El problema con la
ópera prima de las directoras Cecilia Atán y Valeria Pivato es que su historia
tarda en madurar el eje central de su película. Además de sus planos generales,
lo estimulante de La novia del desierto
(2017) es la relación entre los dos protagonistas principales, y no el retrato
en solitario de Teresa (Paulina García), sobre su vida como empleada doméstica,
la cual provoca una serie de flashbacks
que resultan innecesarios y hasta redundantes. Es esa continua obstrucción la
que aplaza y acorta el gran atractivo: Teresa conoce al Gringo (Claudio Rissi)
y algo se va gestando.
Sin tanta complicación
argumental, ambos personajes coinciden y comparten una misma ruta.

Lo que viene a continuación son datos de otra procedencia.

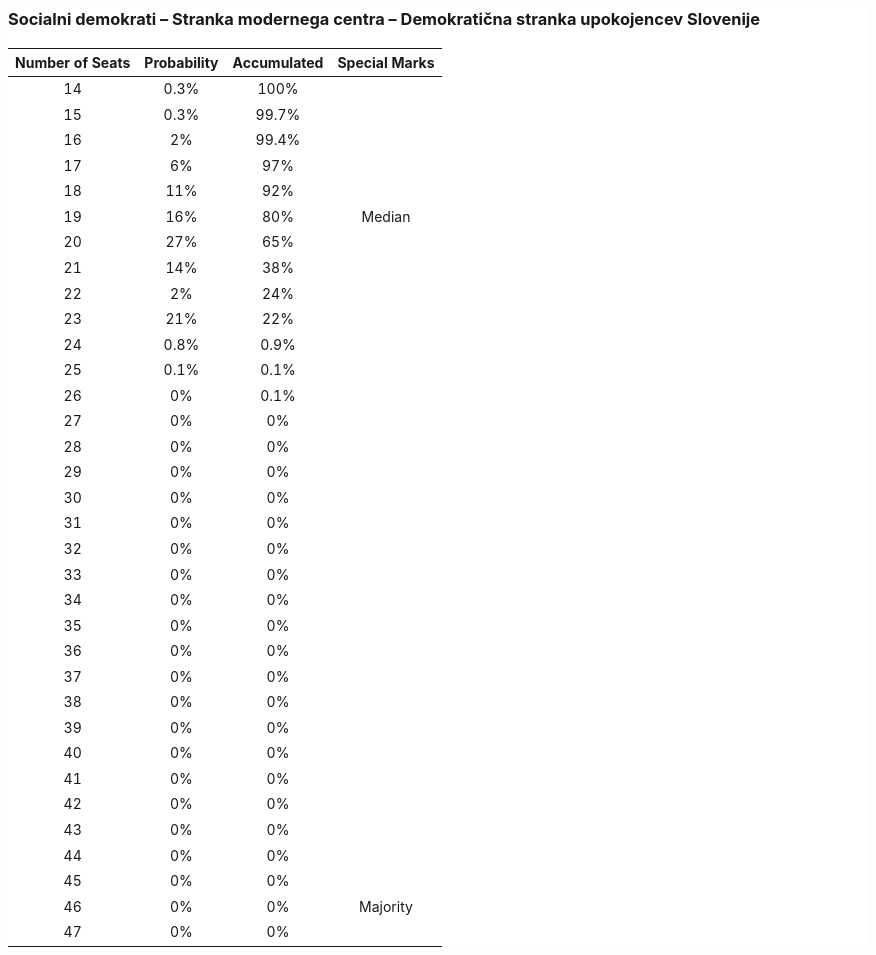 ### Socialni demokrati – Stranka modernega centra – Demokratična stranka upokojencev Slovenije

| Number of Seats | Probability | Accumulated | Special Marks |
|:---------------:|:-----------:|:-----------:|:-------------:|
| 14 | 0.3% | 100% |  |
| 15 | 0.3% | 99.7% |  |
| 16 | 2% | 99.4% |  |
| 17 | 6% | 97% |  |
| 18 | 11% | 92% |  |
| 19 | 16% | 80% | Median |
| 20 | 27% | 65% |  |
| 21 | 14% | 38% |  |
| 22 | 2% | 24% |  |
| 23 | 21% | 22% |  |
| 24 | 0.8% | 0.9% |  |
| 25 | 0.1% | 0.1% |  |
| 26 | 0% | 0.1% |  |
| 27 | 0% | 0% |  |
| 28 | 0% | 0% |  |
| 29 | 0% | 0% |  |
| 30 | 0% | 0% |  |
| 31 | 0% | 0% |  |
| 32 | 0% | 0% |  |
| 33 | 0% | 0% |  |
| 34 | 0% | 0% |  |
| 35 | 0% | 0% |  |
| 36 | 0% | 0% |  |
| 37 | 0% | 0% |  |
| 38 | 0% | 0% |  |
| 39 | 0% | 0% |  |
| 40 | 0% | 0% |  |
| 41 | 0% | 0% |  |
| 42 | 0% | 0% |  |
| 43 | 0% | 0% |  |
| 44 | 0% | 0% |  |
| 45 | 0% | 0% |  |
| 46 | 0% | 0% | Majority |
| 47 | 0% | 0% |  |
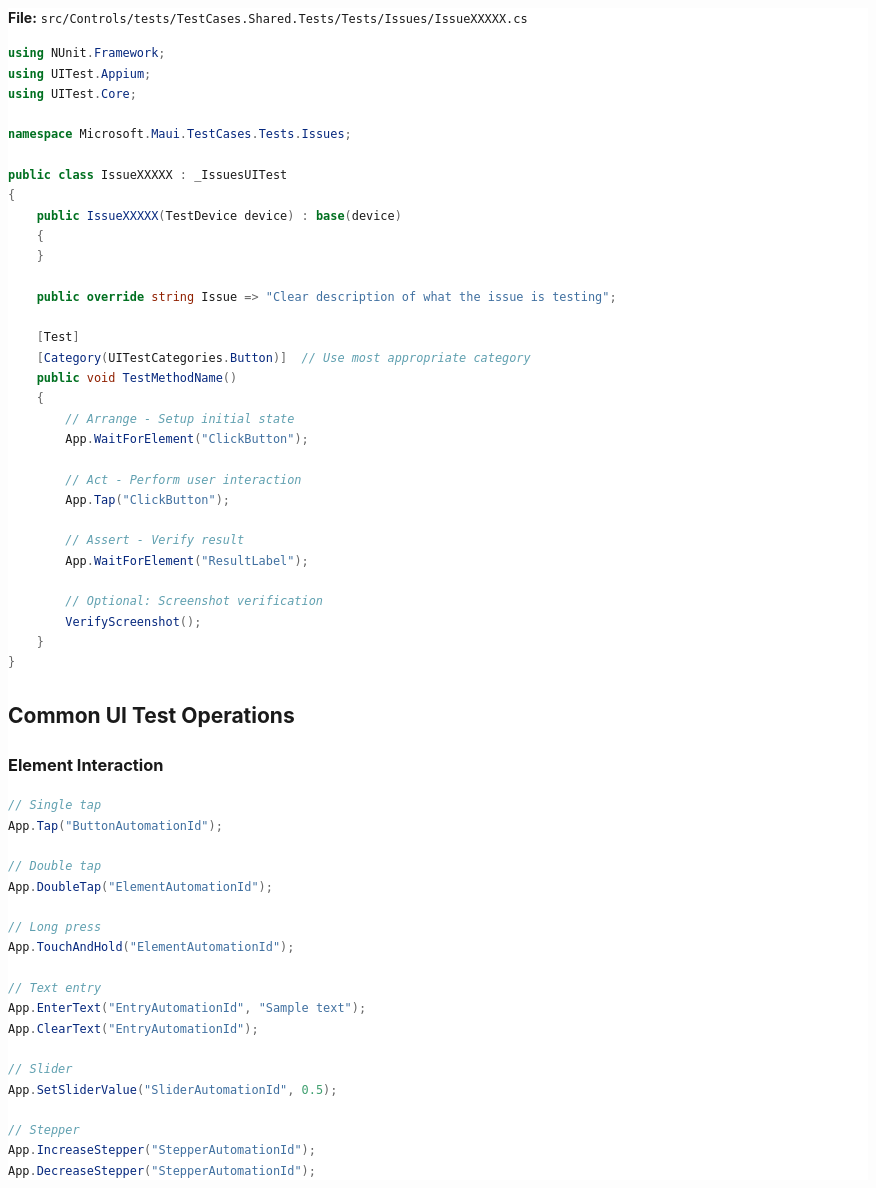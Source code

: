 **File:** `src/Controls/tests/TestCases.Shared.Tests/Tests/Issues/IssueXXXXX.cs`

```csharp
using NUnit.Framework;
using UITest.Appium;
using UITest.Core;

namespace Microsoft.Maui.TestCases.Tests.Issues;

public class IssueXXXXX : _IssuesUITest
{
    public IssueXXXXX(TestDevice device) : base(device)
    {
    }

    public override string Issue => "Clear description of what the issue is testing";
    
    [Test]
    [Category(UITestCategories.Button)]  // Use most appropriate category
    public void TestMethodName()
    {
        // Arrange - Setup initial state
        App.WaitForElement("ClickButton");
    
        // Act - Perform user interaction
        App.Tap("ClickButton");
    
        // Assert - Verify result
        App.WaitForElement("ResultLabel");
        
        // Optional: Screenshot verification
        VerifyScreenshot();
    }
}
```

## Common UI Test Operations

### Element Interaction

```csharp
// Single tap
App.Tap("ButtonAutomationId");

// Double tap
App.DoubleTap("ElementAutomationId");

// Long press
App.TouchAndHold("ElementAutomationId");

// Text entry
App.EnterText("EntryAutomationId", "Sample text");
App.ClearText("EntryAutomationId");

// Slider
App.SetSliderValue("SliderAutomationId", 0.5);

// Stepper
App.IncreaseStepper("StepperAutomationId");
App.DecreaseStepper("StepperAutomationId");
```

Es la
hermética y asustadiza Teresa y el hablantín y bonachón Gringo. Blanco y negro
y colores comienzan a adquirir química. Podríamos suponer incluso que hasta los
antecedentes son efímeros complementos, desde el abandono de un hogar hasta la
revisión de un álbum de fotos. La novia
del desierto quiere ser una anécdota mística, a propósito del inicio y
final, pero es más una anécdota humana, tierna y cálida. Una escena que
destaca: la de un baño. Instante romántico y erótico.